The final text-filtering commands described here are used to summarize text in one way or another. The cut command takes segments of an input file and sends them to standard output, while the wc command displays some basic statistics on the file.

Extracting Text with cut

The cut command extracts portions of input lines and displays them on standard output. You can specify what to cut from input lines in several ways:

By Byte

The -b list or -bytes=list option cuts the specified list of bytes from the input file. (The format of list is described shortly.)

By Character

The -c list or -characters=list option cuts the specified list of characters from the input file. In practice, this method and the by-byte method usually produce identical results. (If the input file uses a multibyte encoding system, though, the results won't be identical.)

By Field

The -f list or -fields=list option cuts the specified list of fields from the input file. By default, a field is a tab-delimited section of a line, but you can change the delimiting character with the -d char, -delim=char, or -delimiter=char option, where char is the character you want to use to delimit fields. Ordinarily, cut echoes lines that don't contain delimiters. Including the -s or -only-delimited option changes this behavior so that the program doesn't echo lines that don't contain the delimiter character.

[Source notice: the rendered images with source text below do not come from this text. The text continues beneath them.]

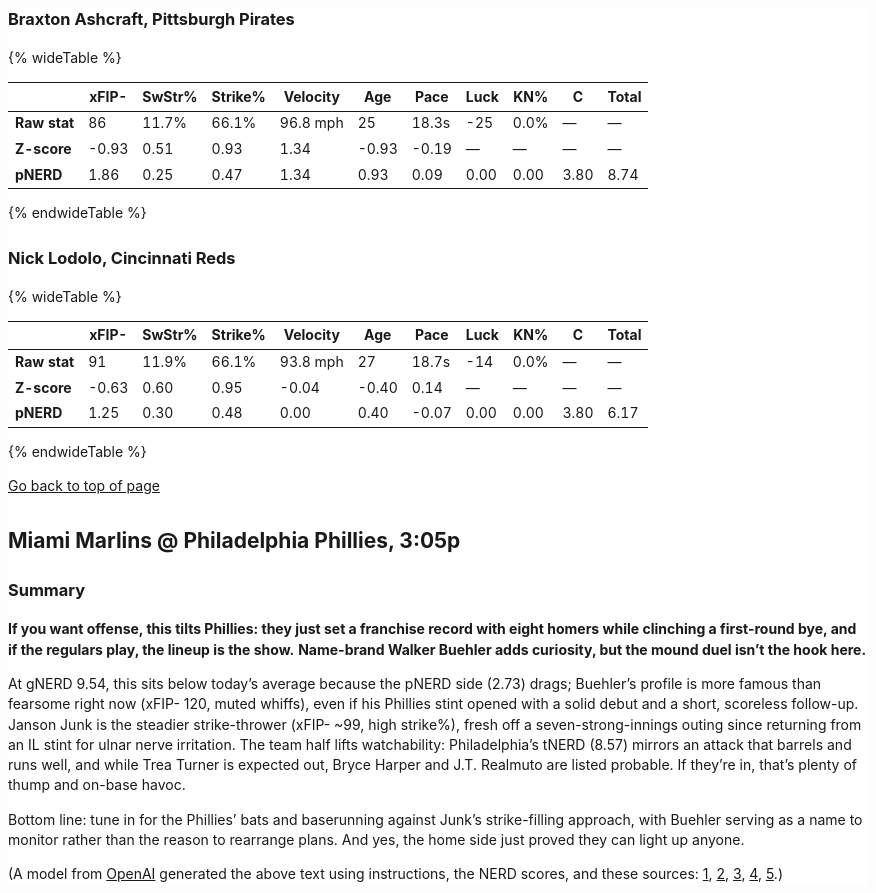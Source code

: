 ### Braxton Ashcraft, Pittsburgh Pirates

{% wideTable %}

|              | xFIP- | SwStr% | Strike% | Velocity | Age   | Pace  | Luck | KN%  | C | Total |
| ------------ | ----- | ------ | ------- | -------- | ----- | ----- | ---- | ---- | - | ----- |
| **Raw stat** | 86 | 11.7% | 66.1% | 96.8 mph | 25 | 18.3s | -25 | 0.0% | — | — |
| **Z-score** | -0.93 | 0.51 | 0.93 | 1.34 | -0.93 | -0.19 | — | — | — | — |
| **pNERD** | 1.86 | 0.25 | 0.47 | 1.34 | 0.93 | 0.09 | 0.00 | 0.00 | 3.80 | 8.74 |
{% endwideTable %}

### Nick Lodolo, Cincinnati Reds

{% wideTable %}

|              | xFIP- | SwStr% | Strike% | Velocity | Age   | Pace  | Luck | KN%  | C | Total |
| ------------ | ----- | ------ | ------- | -------- | ----- | ----- | ---- | ---- | - | ----- |
| **Raw stat** | 91 | 11.9% | 66.1% | 93.8 mph | 27 | 18.7s | -14 | 0.0% | — | — |
| **Z-score** | -0.63 | 0.60 | 0.95 | -0.04 | -0.40 | 0.14 | — | — | — | — |
| **pNERD** | 1.25 | 0.30 | 0.48 | 0.00 | 0.40 | -0.07 | 0.00 | 0.00 | 3.80 | 6.17 |
{% endwideTable %}


[Go back to top of page](#)

## Miami Marlins @ Philadelphia Phillies, 3:05p

### Summary

**If you want offense, this tilts Phillies: they just set a franchise record with eight homers while clinching a first-round bye, and if the regulars play, the lineup is the show.** **Name-brand Walker Buehler adds curiosity, but the mound duel isn’t the hook here.** 

At gNERD 9.54, this sits below today’s average because the pNERD side (2.73) drags; Buehler’s profile is more famous than fearsome right now (xFIP- 120, muted whiffs), even if his Phillies stint opened with a solid debut and a short, scoreless follow-up.  Janson Junk is the steadier strike-thrower (xFIP- ~99, high strike%), fresh off a seven-strong-innings outing since returning from an IL stint for ulnar nerve irritation.  The team half lifts watchability: Philadelphia’s tNERD (8.57) mirrors an attack that barrels and runs well, and while Trea Turner is expected out, Bryce Harper and J.T. Realmuto are listed probable. If they’re in, that’s plenty of thump and on-base havoc. 

Bottom line: tune in for the Phillies’ bats and baserunning against Junk’s strike-filling approach, with Buehler serving as a name to monitor rather than the reason to rearrange plans. And yes, the home side just proved they can light up anyone.

(A model from [OpenAI](https://www.openai.com) generated the above text using instructions, the NERD scores, and these sources: [1](https://www.reuters.com/sports/baseball/phillies-rout-marlins-with-8-homers-clinch-first-round-bye--flm-2025-09-25/?utm_source=openai), [2](https://abcnews.go.com/Sports/wireStory/walker-buehler-works-5-strong-innings-phillies-debut-125531721?utm_source=openai), [3](https://www.mlb.com/marlins/video/janson-junk-strikes-out-five-rangers?utm_source=openai), [4](https://www.cbssports.com/mlb/gametracker/stats/MLB_20250925_MIA%40PHI/?utm_source=openai), [5](https://www.reuters.com/sports/baseball/phillies-rout-marlins-with-8-homers-clinch-first-round-bye--flm-2025-09-25/?utm_source=openai).)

Many of these options take a list option, which is a way to specify multiple bytes, characters, or fields. You make this specification by number. It can be a single number (such as 4), a closed range of numbers (such as 2-4), or an open range of numbers (such as -4 or 4-). In this final case, all bytes, characters, or fields from the beginning of the line to the specified number (or from the specified number to the end of the line) are included in the list.